I'm a bit fuzzy on what the hw looks like in this "ganging" scenario, so I'm not completely sure what the best approach is. But if we do have hw like this, then it makes sense to support it *somehow* in KMS.
I don't have the hardware anymore so this is all working from memory, it didn't look like two independent displays. You had to explicitly set up connections between the two mixers to deal with things like scaled overlays that spanned both mixers (there was some in-hardware magic to make sure there wasn't a visible seam where the two mixers met).
Ok, sounds like mixer == crtc (ie. the thing the combines one or more planes)? So it sounds maybe a bit like:
plane0_0 -\ ... +---> CRTC -\ plane0_n -/ | +--> encoder -> connector plane1_0 -\ | ... +---> CRTC -/ plane1_n -/
More than one crtc to the same encoder feels funny. Can't we just keep this mixer thing internal to the kms driver by making the failure conditions a bit more obtuse to userspace?
If there is not also a case where you'd want userspace to be able to use the two CRTC's independently, then I guess we can hide it in kernel.

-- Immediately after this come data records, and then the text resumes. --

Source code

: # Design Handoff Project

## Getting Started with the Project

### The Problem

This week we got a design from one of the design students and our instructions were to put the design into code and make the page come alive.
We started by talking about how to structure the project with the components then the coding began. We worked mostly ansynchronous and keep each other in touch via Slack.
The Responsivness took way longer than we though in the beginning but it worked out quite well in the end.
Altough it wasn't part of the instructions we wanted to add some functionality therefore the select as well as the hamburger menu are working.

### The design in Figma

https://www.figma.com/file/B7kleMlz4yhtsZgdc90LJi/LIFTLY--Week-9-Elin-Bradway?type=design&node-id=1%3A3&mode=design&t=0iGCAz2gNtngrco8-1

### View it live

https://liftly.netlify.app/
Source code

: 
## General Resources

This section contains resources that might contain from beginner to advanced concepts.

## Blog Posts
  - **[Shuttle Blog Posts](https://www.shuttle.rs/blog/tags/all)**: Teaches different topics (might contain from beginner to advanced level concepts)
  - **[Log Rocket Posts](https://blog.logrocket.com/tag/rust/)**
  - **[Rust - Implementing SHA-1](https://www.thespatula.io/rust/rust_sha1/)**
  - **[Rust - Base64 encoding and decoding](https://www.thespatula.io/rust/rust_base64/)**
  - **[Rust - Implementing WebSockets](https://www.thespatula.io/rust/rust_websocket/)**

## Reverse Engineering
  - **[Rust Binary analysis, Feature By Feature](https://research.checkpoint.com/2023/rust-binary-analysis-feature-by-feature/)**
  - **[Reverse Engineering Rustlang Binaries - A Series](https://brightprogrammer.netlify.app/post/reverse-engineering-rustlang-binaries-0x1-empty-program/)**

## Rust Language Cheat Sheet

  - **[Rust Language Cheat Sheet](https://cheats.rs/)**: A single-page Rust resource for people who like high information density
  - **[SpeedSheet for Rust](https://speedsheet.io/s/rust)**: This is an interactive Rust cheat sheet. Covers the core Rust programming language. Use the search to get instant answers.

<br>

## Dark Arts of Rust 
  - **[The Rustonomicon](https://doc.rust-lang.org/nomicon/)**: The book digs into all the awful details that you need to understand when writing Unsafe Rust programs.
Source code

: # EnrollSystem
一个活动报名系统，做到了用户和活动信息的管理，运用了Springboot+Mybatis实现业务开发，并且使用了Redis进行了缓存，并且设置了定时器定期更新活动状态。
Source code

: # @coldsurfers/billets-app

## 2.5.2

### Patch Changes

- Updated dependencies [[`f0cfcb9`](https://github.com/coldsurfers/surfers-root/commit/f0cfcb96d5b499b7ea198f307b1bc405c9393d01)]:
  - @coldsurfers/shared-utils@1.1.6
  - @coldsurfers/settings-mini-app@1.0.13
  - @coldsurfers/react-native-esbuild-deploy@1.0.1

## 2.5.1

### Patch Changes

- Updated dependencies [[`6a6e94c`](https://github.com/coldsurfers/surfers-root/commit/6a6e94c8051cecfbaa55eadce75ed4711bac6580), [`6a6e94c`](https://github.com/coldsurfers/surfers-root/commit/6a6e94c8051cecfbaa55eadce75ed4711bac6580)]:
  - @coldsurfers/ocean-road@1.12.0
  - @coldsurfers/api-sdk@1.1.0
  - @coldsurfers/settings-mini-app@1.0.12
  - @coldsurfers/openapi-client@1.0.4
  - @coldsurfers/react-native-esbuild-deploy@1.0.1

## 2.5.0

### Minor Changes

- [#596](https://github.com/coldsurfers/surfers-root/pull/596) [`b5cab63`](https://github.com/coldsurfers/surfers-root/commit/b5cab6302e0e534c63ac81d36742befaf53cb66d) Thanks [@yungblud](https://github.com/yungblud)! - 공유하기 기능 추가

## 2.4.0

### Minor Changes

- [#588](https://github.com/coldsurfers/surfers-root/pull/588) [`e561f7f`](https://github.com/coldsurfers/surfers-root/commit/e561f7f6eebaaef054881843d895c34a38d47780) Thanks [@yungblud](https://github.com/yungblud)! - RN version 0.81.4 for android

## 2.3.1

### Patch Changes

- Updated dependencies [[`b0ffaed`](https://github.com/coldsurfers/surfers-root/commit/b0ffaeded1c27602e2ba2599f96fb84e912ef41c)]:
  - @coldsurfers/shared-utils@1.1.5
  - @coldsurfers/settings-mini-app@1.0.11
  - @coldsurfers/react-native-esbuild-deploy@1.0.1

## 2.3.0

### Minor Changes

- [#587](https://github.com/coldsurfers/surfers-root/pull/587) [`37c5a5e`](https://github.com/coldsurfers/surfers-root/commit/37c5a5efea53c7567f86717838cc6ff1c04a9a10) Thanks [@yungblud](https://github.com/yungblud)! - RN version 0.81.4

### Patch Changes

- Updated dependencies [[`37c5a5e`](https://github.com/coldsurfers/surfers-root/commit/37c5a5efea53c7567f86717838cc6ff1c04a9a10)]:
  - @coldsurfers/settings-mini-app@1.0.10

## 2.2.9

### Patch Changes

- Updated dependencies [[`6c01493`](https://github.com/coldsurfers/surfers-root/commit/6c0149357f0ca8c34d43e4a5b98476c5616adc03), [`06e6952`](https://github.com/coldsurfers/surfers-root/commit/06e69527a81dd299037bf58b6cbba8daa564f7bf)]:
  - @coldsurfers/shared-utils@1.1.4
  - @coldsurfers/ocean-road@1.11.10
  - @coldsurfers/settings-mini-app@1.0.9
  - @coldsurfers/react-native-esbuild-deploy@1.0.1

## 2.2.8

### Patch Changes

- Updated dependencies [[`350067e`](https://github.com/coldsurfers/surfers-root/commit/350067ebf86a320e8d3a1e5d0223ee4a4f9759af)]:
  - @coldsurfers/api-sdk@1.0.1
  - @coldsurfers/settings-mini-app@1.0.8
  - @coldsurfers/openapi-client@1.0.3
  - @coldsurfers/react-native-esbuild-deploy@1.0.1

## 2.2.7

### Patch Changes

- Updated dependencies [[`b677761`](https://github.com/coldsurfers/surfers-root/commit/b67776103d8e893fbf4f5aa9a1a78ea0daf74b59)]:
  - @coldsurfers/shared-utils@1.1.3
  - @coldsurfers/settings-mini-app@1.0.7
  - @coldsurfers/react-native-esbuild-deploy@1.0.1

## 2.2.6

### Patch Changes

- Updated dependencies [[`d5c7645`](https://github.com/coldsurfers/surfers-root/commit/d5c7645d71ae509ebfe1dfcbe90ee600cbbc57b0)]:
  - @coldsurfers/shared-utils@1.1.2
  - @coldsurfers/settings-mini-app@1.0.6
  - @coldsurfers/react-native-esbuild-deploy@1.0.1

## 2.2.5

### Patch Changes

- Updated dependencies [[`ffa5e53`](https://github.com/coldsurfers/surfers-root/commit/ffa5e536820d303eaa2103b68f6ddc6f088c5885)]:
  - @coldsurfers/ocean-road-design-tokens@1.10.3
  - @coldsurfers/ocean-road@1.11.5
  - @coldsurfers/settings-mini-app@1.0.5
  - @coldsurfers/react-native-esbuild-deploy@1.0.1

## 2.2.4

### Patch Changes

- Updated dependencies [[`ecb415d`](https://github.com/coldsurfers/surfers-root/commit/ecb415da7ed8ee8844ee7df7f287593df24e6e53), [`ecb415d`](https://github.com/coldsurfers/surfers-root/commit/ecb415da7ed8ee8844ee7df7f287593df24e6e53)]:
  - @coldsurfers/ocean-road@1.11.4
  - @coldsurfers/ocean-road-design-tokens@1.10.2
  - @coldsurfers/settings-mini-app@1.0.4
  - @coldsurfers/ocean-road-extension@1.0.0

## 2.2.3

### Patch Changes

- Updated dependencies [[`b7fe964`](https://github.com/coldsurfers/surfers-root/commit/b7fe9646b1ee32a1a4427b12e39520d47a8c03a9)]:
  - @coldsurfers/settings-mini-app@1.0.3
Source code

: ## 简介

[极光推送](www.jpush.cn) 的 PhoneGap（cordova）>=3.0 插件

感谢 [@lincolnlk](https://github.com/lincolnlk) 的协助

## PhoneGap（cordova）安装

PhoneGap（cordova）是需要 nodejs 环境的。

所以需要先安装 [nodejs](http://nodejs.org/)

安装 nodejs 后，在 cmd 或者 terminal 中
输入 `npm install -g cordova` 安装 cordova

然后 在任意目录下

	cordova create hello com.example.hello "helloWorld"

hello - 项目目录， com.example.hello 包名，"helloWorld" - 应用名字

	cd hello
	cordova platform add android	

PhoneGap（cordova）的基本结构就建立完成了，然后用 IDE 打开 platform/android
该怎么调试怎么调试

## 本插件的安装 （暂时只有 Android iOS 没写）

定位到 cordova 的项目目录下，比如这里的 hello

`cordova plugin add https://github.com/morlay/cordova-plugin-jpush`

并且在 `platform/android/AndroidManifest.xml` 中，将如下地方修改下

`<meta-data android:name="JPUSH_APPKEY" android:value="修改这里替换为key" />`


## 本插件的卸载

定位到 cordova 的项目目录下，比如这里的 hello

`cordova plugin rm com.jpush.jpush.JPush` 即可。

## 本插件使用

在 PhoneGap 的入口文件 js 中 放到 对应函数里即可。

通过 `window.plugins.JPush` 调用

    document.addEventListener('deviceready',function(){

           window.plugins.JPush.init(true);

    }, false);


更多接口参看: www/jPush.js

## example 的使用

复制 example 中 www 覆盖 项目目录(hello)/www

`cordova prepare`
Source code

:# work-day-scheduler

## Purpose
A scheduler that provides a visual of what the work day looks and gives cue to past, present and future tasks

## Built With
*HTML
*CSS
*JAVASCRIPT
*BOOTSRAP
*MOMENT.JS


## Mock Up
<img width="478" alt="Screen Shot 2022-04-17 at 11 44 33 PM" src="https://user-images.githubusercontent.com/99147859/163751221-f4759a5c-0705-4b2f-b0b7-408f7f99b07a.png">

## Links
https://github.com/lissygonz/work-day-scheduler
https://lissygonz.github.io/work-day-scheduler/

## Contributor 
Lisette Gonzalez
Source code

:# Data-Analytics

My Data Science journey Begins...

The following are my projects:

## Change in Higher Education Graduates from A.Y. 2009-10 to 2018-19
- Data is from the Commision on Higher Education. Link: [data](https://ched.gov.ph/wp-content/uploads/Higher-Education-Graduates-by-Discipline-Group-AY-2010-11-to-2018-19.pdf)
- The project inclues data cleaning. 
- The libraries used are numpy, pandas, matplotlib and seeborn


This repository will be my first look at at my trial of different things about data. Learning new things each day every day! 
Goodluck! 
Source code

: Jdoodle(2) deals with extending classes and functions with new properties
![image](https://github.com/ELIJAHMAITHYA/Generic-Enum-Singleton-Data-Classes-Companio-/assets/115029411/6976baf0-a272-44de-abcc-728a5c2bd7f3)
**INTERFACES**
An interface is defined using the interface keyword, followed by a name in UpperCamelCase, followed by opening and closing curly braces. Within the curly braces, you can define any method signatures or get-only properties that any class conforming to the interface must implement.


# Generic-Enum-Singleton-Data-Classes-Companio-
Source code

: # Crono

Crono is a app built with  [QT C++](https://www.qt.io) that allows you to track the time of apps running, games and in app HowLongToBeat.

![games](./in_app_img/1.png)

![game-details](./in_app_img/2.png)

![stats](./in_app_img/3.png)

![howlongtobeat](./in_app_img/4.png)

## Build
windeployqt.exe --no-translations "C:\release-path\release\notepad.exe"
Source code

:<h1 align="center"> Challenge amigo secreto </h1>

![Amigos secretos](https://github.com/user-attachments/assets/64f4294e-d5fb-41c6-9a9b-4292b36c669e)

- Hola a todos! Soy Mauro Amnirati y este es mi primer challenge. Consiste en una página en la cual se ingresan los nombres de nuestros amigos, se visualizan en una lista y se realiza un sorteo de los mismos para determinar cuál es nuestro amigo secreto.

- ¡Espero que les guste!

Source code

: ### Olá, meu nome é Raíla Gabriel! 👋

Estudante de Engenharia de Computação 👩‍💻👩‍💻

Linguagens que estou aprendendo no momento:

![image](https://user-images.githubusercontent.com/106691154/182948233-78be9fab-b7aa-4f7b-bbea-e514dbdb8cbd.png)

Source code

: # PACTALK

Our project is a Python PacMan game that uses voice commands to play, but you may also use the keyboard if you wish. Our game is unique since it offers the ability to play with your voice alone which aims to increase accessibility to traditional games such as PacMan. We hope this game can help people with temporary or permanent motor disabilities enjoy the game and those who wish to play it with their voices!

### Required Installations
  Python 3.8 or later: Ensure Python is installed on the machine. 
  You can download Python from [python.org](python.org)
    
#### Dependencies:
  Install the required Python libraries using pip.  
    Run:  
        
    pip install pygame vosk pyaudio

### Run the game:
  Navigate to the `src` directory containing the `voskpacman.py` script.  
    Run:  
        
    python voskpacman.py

Otherwise, it seems that would get a bit awkward.
Either way we need highly special userspace to get this thing going, since a generic modesetting driver probably can't figure out that it needs to split up the logical framebuffer into smaller planes to be able to actually shovel all the pixels to the screen. Thus far the assumption we've backed into all dumb kms drivers is that the crtc/plane limit is also the limit for the maximum output resolution ...
Yeah, that is the case today. But seems like we should be able to expose crtc/plane limits so that userspace can figure it out in a generic way.
Note that nothing actually has to split up fb's, but just setup planes to scanout a single fb at the appropriate x/y offsets.
Could we have a notch more details on how this is exactly wired up?
Another approach would be a set of encoders for each part of the display and some metadata (like left/right-of, ...) so that userspace understands how the aggregate display is stitched togeter.
yeah, I think understanding the hw better should help understand whether N CRTCs to one encoder, or N encoders to one connector, or ??